=== Section Start ===

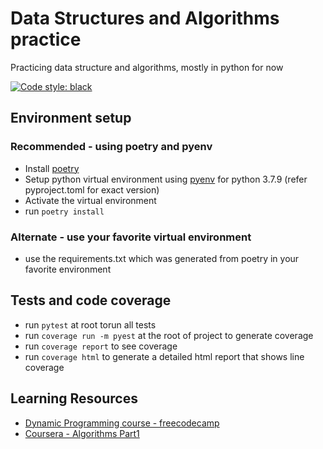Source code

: # Data Structures and Algorithms practice
Practicing data structure and algorithms, mostly in python for now

[![Code style: black](https://img.shields.io/badge/code%20style-black-000000.svg)](https://github.com/psf/black)

## Environment setup
### Recommended - using poetry and pyenv
  - Install [poetry](https://github.com/python-poetry/poetry)
  - Setup python virtual environment using [pyenv](https://github.com/pyenv/pyenv) for python 3.7.9 (refer pyproject.toml for exact version)
  - Activate the virtual environment
  - run `poetry install`
### Alternate - use your favorite virtual environment
  * use the requirements.txt which was generated from poetry in your favorite environment

## Tests and code coverage
  * run `pytest` at root torun all tests
  * run `coverage run -m pyest` at the root of project to generate coverage
  * run `coverage report` to see coverage
  * run `coverage html` to generate a detailed html report that shows line coverage

## Learning Resources
  * [Dynamic Programming course - freecodecamp](https://youtu.be/oBt53YbR9Kk)
  * [Coursera - Algorithms Part1](https://www.coursera.org/learn/algorithms-part1/home/welcome)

=== Section End ===

**Task requirements:**
Reproduce the data above word for word, but leave the images out.

**Task answer:**
Source code

: # Data Structures and Algorithms practice
Practicing data structure and algorithms, mostly in python for now

[![Code style: black](https://img.shields.io/badge/code%20style-black-000000.svg)](https://github.com/psf/black)

## Environment setup
### Recommended - using poetry and pyenv
  - Install [poetry](https://github.com/python-poetry/poetry)
  - Setup python virtual environment using [pyenv](https://github.com/pyenv/pyenv) for python 3.7.9 (refer pyproject.toml for exact version)
  - Activate the virtual environment
  - run `poetry install`
### Alternate - use your favorite virtual environment
  * use the requirements.txt which was generated from poetry in your favorite environment

## Tests and code coverage
  * run `pytest` at root torun all tests
  * run `coverage run -m pyest` at the root of project to generate coverage
  * run `coverage report` to see coverage
  * run `coverage html` to generate a detailed html report that shows line coverage

## Learning Resources
  * [Dynamic Programming course - freecodecamp](https://youtu.be/oBt53YbR9Kk)
  * [Coursera - Algorithms Part1](https://www.coursera.org/learn/algorithms-part1/home/welcome)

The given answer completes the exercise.